Two
weeks ago
I posed the question, "Is there a natural
limit to the size of global law firms?," and I invited
you all to vote on various possible answers starting
with "No; like global accounting firms and banks, they
can grow to the sky," through "Yes; at some point the
proliferation of conflicts will become insuperable,"
and " Yes; it will simply become impossible to manage
such complex enterprises," and so forth.


I want to recap the results and offer some thoughts, but
first I want to blend this discussion thread with another
one that—I was about to say I "launched," but it’s
actually been more or less in continuous session—is
about the
analogy
, or lack thereof, between the emerging
structure of the legal industry, and the structure of the
financial services industry. 


In this I am greatly aided by a reader who is something
of a student of the banking industry, who writes as follows:

 Although consolidation has begun in the legal industry, there’s not
much of it yet and I think it will be very significant if it’s anything like
what happened in banking.  I do not know how many firms there are in total
in the US now compared to 5, 10 and 15 years ago but I will try to find this
out. I know there are about 1 million attorneys.


I know that the banking
industry generated about $100 to 120 BILLION in profits in 2005.  I do not
know the comparative number for all law firms in the US. Do
you?  I know I can calculate it for the top 200 firms and that would
probably be close.


I do have some
statistics from the banking industry on the number of banks over a 20 year
period:


1975                                                         
18,769


1984                                                         
14,483


1995                                                             
9,941


1998                                                             
8,817


2000                      
        8,357


2005                      
        7,600
 


So, in the 30 years
from 75 to 05 there was a 60% reduction in banks, and in the 10
years from 95 to 05 there was a reduction of 24%.


When you google
“consolidation in the US banking industry”, there are a
slew of references but when you google the same thing for the legal profession
or law firms, there’s almost nothing.


Anyway, what we saw in
the banking industry was what we discussed yesterday: a few major international
global consumer players like Citi, HSBC, RBS, some national/regional players
like B of A, JPM Chase, Wachovia etc, some large specialists like Goldman Sachs,
some local community banks and lots of small specialist boutiques, but very few
medium/small banks that can be all things to all people.  What is
interesting is that technology spending has been financed by consolidation
savings.  The railroads were all going to the same place and they were
getting too expensive to run, so they had to eliminate duplicated railroads e.g.
Chemical, Chase, Manufacturers Hanover, JP Morgan all consolidated now as JPM
Chase and of course now including Bank One to expand the footprint into more
states.


This same thing
will probably happen in the legal industry.  It’s interesting
to see on the one hand that a firm like Baker and McKenzie, the
largest firm in terms of size is towards the bottom of the A
mLaw 100
in terms of profitability per partner. Also, I see M&A activity
lower down the ranks of law firms e.g. Bingham McCutchen, one of
the firms you directed me to.  I would not be surprised to see
firms like this doing “mergers of equals” with other
similar sized firms with key competitive advantages and quickly
jumping up the ranks. I see these firms eliminating redundancy in
overhead, jettisoning under performing partners and investing in
state of the art technologies, client service, knowledge management
etc. and changing the game entirely.  I don’t understand
why this is not happening yet.  Mergers of equals do not cost
money. Admittedly, they can be ugly and disruptive but that’s
what had to happen in the banking industry.   Those that
could not see it or resisted change got eaten.


How many law firms do
you think can see this coming?

I told you he had something to contribute to the dialogue.

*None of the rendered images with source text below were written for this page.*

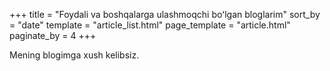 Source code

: +++
title = "Foydali va boshqalarga ulashmoqchi boʻlgan bloglarim"
sort_by = "date"
template = "article_list.html"
page_template = "article.html"
paginate_by = 4
+++

Mening blogimga xush kelibsiz.
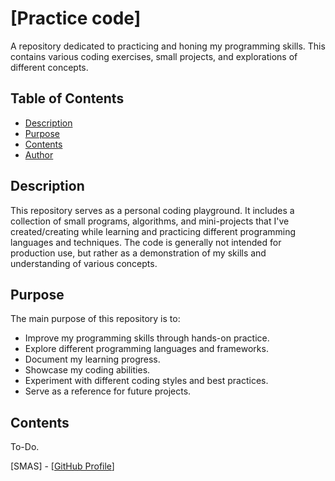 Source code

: # [Practice code]

A repository dedicated to practicing and honing my programming skills.  This contains various coding exercises, small projects, and explorations of different concepts.

## Table of Contents

*   [Description](#description)
*   [Purpose](#purpose)
*   [Contents](#contents)
*   [Author](#author)

## Description

This repository serves as a personal coding playground.  It includes a collection of small programs, algorithms, and mini-projects that I've created/creating while learning and practicing different programming languages and techniques.  The code is generally not intended for production use, but rather as a demonstration of my skills and understanding of various concepts.

## Purpose

The main purpose of this repository is to:

*   Improve my programming skills through hands-on practice.
*   Explore different programming languages and frameworks.
*   Document my learning progress.
*   Showcase my coding abilities.
*   Experiment with different coding styles and best practices.
*   Serve as a reference for future projects.


## Contents

To-Do.



[SMAS] - [[GitHub Profile](https://github.com/smas783)]
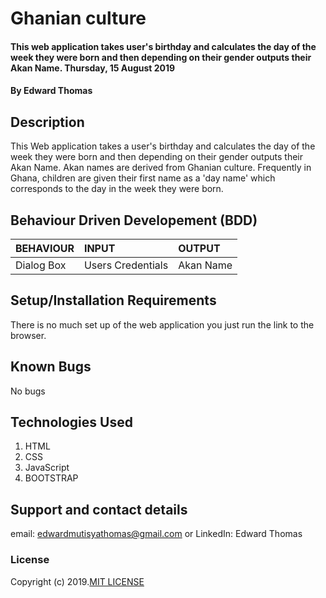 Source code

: # Ghanian culture
#### This web application takes user's birthday and calculates the day of the week they were born and then depending on their gender outputs their Akan Name. Thursday, 15 August 2019
#### By **Edward Thomas**
## Description
This Web application takes a user's birthday and calculates the day of the week they were born and then depending on their gender outputs their Akan Name. 
Akan names are derived from Ghanian culture. Frequently in Ghana, children are given their first name as a 'day name' which corresponds to the day in the week they were born.
## Behaviour Driven Developement (BDD)
|BEHAVIOUR| INPUT| OUTPUT|
|:--------|:-----|:------|
|Dialog Box| Users Credentials| Akan Name|

## Setup/Installation Requirements
There is no much set up of the web application you just run the link to the browser.
## Known Bugs
No bugs 
## Technologies Used
1) HTML
2) CSS
3) JavaScript
4) BOOTSTRAP
## Support and contact details
email: edwardmutisyathomas@gmail.com or 
LinkedIn: Edward Thomas
### License
Copyright (c) 2019.[MIT LICENSE](LICENSE)
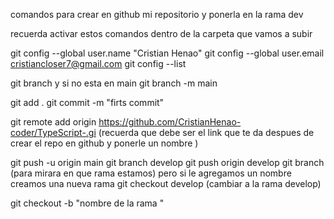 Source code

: 
comandos para crear en github mi repositorio y ponerla en la rama dev

recuerda activar estos comandos dentro de la carpeta que vamos a subir 

git config --global user.name "Cristian Henao"
git config --global user.email cristiancloser7@gmail.com
git config --list

git branch  y si no esta en main git branch -m main

git add .
git commit -m "firts commit"

git remote add origin https://github.com/CristianHenao-coder/TypeScript-.gi (recuerda que debe ser el link que te da despues de crear el repo en github y ponerle un nombre )

git push -u origin main
git branch develop
git push origin develop
git branch (para mirara en que rama estamos) pero si le agregamos un nombre creamos una nueva rama 
git checkout develop (cambiar a la rama develop)

git checkout  -b "nombre de la rama " 


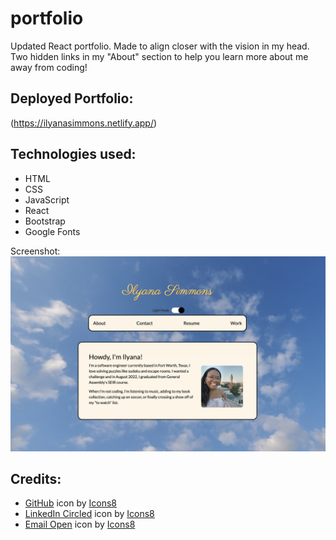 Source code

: # portfolio
Updated React portfolio. Made to align closer with the vision in my head. Two hidden links in my "About" section to help you learn more about me away from coding!

## Deployed Portfolio:
(https://ilyanasimmons.netlify.app/)


## Technologies used:
- HTML
- CSS
- JavaScript
- React
- Bootstrap
- Google Fonts

Screenshot:
[<img src="./public/react-portfolio.png">](https://github.com/ilsyim/portfolio/commit/75d34ab161b19523dc17fdefaa2d50b1b900ca21#r75740240) 

## Credits:
- <a target="_blank" href="https://icons8.com/icon/12599/github">GitHub</a> icon by <a target="_blank" href="https://icons8.com">Icons8</a>
- <a target="_blank" href="https://icons8.com/icon/60444/linkedin-circled">LinkedIn Circled</a> icon by <a target="_blank" href="https://icons8.com">Icons8</a>
- <a target="_blank" href="https://icons8.com/icon/124385/email-open">Email Open</a> icon by <a target="_blank" href="https://icons8.com">Icons8</a>
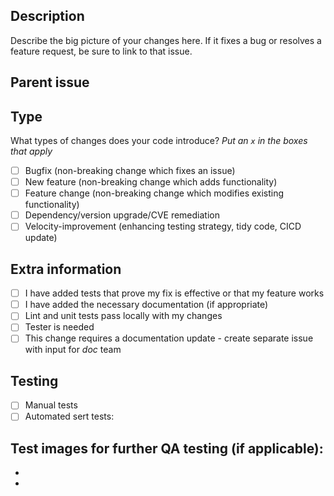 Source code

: ## Description
Describe the big picture of your changes here. If it fixes a bug or resolves a feature request, be sure to link to that issue.

## Parent issue
<issue number>

## Type
What types of changes does your code introduce?
_Put an `x` in the boxes that apply_

- [ ] Bugfix (non-breaking change which fixes an issue)
- [ ] New feature (non-breaking change which adds functionality)
- [ ] Feature change (non-breaking change which modifies existing functionality)
- [ ] Dependency/version upgrade/CVE remediation
- [ ] Velocity-improvement (enhancing testing strategy, tidy code, CICD update)

## Extra information
- [ ] I have added tests that prove my fix is effective or that my feature works
- [ ] I have added the necessary documentation (if appropriate)
- [ ] Lint and unit tests pass locally with my changes
- [ ] Tester is needed
- [ ] This change requires a documentation update - create separate issue with input for *doc* team

## Testing
- [ ] Manual tests
- [ ] Automated sert tests: <jenkins sert logs url>

## Test images for further QA testing (if applicable):
-
-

In terms of his final point—the relative paucity
of "mergers of equals"—this is something
I plan to write about further, so I shan’t pursue it
now other than to say that the concept of "equals" is
more complex and nuanced in law-firm-land than it perhaps
is in banking-land.  One of the very few possible
examples I can think of recently is Wilmer-Cutler/Hale
& Dorr.

On to the poll!  Here are the results:

Apologies for the scale; permit me to help
decode.   Over 150 votes were recorded, with
fully 41% (63 total) electing "the proliferation of conflicts
will become insuperable."  Only 15 votes (10%)
went to "they can grow to the sky."

Interestingly, every other reason but one
that I put on offer as creating a ceiling on a
global firm’s growth received more votes
than "they can grow to the sky."   Specifically:

  • it will simply become impossible to manage such complex
    enterprises:  25 votes, or 16%
  • differences in profitability between practice  groups
    will be fatal:  21, or 14%
  • differences in profitability across geographies will
    be fatal:  14, or 9%

I also give you all great credit for optimism:  Only
3% voted for the limit being "only if a firm collapses
in a spectacular implosion."  Finley-Kumble,
we hardly knew ye.

My own view?  I think the limitation will prove
to be the quality of management.  In other words,
firms blessed with exceptionally capable management will not face
insuperable limits; but they will need, like GE, to have
as a core competence the ability to develop and train
leaders—and if they’re really like GE they’ll operate
as a law firm management finishing school, generating
a surfeit internally, and watching their alumni populate
the AmLaw 50.

Conflicts?  I admit this is a tough one.  The
key to dealing with is being candid about the firm’s
global footprint and its potential implications with
clients up-front.  And reminding them and reminding
them.  No, this isn’t a bulletproof solution (there’s
no such thing), but it will help greatly with the close
calls.

Oh, and profitability differences?  Manage them.  They
are essentially inevitable, so dealing with them is a
fundamental part of your job description at one of these
firms.

Now, do we have any nominees for firms that enjoy exceptionally
gifted management?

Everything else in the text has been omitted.